In his heartfelt essay, Big Brother Isn’t Watching You, the most common impression Mr. Brand left seemed to be: “Damn, who knew the Get Him to the Greek dude can write like that!” For me, his essay hit closer to home as someone who’s been involved with Street Yoga and went through their Teacher Training.

At the training, I was exposed to exercises and concepts that clearly demonstrated to me the complex and intertwined social support system (or lack thereof) for the youths in our society: the ones struggling with homelessness, poverty, abuse, addiction, trauma and neurological & psychiatric issues.

These are the people Street Yoga strives to serve. A homeless child grows up to be a homeles adult, and the vicious cycle continues, as homeless adults create homeless children. How do we nip this problem at the buds?

Here’s Russell Brand on the death of Mark Duggan, a young man gunned down by police, spawning a peaceful protest and the ensuing infamous riots.

However “unacceptable” and “unjustifiable” it might be, it has happened so we better accept it and, whilst we can’t justify it, we should kick around a few neurons and work out why so many people feel utterly disconnected from the cities they live in.

Unless on the news tomorrow it’s revealed that there’s been a freaky “criminal creating” chemical leak in London and Manchester and Liverpool and Birmingham that’s causing young people to spontaneously and simultaneously violate their environments – in which case we can park the ol’ brainboxes, stop worrying and get on with the football season, but I suspect there hasn’t – we have, as human beings, got a few things to consider together.

I found those protests exciting, yes, because I was young and a bit of a twerp but also, I suppose, because there was a void in me. A lack of direction, a sense that I was not invested in the dominant culture, that government existed not to look after the interests of the people it was elected to represent but the big businesses that they were in bed with.

Why am I surprised that these young people behave destructively, “mindlessly”, motivated only by self-interest? How should we describe the actions of the city bankers who brought our economy to its knees in 2010? Altruistic? Mindful? Kind? But then again, they do wear suits, so they deserve to be bailed out, perhaps that’s why not one of them has been imprisoned. And they got away with a lot more than a few fucking pairs of trainers.

These young people have no sense of community because they haven’t been given one. They have no stake in society because Cameron’s mentor Margaret Thatcher told us there’s no such thing.

If we don’t want our young people to tear apart our communities then don’t let people in power tear apart the values that hold our communities together.

As you have by now surely noticed, I don’t know enough about politics to ponder a solution and my hands are sticky with blood money from representing corporate interests through film, television and commercials, venerating, through my endorsements and celebrity, products and a lifestyle that contributes to the alienation of an increasingly dissatisfied underclass.

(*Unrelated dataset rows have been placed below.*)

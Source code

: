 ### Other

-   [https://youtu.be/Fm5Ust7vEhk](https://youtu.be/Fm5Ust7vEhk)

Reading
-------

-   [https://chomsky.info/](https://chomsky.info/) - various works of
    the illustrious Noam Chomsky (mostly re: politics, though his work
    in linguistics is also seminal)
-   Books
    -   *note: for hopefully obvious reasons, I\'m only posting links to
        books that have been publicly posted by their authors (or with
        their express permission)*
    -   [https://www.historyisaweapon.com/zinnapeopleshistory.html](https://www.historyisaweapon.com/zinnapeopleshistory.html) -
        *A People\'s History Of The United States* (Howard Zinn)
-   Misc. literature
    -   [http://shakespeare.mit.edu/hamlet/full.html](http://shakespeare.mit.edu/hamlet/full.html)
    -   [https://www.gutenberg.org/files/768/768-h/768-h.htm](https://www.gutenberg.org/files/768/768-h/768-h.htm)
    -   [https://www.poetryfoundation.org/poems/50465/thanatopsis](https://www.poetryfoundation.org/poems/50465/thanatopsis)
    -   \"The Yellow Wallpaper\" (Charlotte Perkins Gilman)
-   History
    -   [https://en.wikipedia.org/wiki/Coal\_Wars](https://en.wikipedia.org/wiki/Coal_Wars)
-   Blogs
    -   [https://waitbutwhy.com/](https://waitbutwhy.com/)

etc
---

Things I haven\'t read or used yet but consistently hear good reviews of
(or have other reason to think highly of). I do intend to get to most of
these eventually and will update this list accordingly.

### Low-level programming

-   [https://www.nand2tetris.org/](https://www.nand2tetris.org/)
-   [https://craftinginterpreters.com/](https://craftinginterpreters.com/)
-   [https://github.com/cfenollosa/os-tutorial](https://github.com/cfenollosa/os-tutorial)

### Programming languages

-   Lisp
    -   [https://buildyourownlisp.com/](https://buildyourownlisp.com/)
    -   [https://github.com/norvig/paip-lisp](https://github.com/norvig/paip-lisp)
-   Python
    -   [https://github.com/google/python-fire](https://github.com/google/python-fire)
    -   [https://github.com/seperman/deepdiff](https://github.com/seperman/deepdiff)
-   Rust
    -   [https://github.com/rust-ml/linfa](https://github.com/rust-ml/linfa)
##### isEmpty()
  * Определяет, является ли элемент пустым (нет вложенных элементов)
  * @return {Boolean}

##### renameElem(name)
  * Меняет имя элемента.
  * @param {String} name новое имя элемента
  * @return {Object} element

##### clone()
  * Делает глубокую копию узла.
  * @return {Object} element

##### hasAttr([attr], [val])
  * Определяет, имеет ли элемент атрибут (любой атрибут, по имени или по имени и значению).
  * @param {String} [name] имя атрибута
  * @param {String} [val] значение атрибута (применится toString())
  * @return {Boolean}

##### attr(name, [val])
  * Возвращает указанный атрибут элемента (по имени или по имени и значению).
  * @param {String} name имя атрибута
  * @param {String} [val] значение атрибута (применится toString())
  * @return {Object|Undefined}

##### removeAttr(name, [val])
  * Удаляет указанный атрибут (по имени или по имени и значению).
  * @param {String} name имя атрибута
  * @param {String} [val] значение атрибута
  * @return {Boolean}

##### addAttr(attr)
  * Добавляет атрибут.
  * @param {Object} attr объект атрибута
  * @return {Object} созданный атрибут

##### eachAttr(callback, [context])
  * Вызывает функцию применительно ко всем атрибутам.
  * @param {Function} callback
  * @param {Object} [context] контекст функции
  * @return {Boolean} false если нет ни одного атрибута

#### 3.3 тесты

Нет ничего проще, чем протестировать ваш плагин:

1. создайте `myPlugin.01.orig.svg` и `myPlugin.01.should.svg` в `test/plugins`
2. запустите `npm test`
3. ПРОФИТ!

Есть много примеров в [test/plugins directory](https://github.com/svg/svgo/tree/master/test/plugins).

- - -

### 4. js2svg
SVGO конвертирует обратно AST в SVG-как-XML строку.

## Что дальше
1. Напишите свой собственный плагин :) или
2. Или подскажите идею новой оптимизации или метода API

But I know, as we all intuitively know, the solution is all around us and it isn’t political, it is spiritual. Gandhi said: “Be the change you want to see in the world.”

Now, I, like Russell Brand, don’t know enough about politics. Nor do I feel like I know enough about “being spiritual”. To me the word spiritual is quite a slippery slope and it frequently gets thrown around without context or consideration.

When I read that sentence, I stopped momentarily to ponder what Russell was probably thinking in his head when he wrote it. What could he possibly mean?

I don’t know, but here is what I know for sure. My yoga practice, and especially my sitting practice, has offered me benefits which I don’t think I’d be able to get in any other way. What kind of benefits? Flexibility and strength, surely, but I’m not just talking about yogasana only.

If one were simply doing yoga for the physical benefit, they could easily gain it going for a run, bike ride, or lifting weight. No, I’m talking benefits that involve behavioral changes. I’m talking coping mechanisms. I’m talking about a way of being and a way of existing in the world.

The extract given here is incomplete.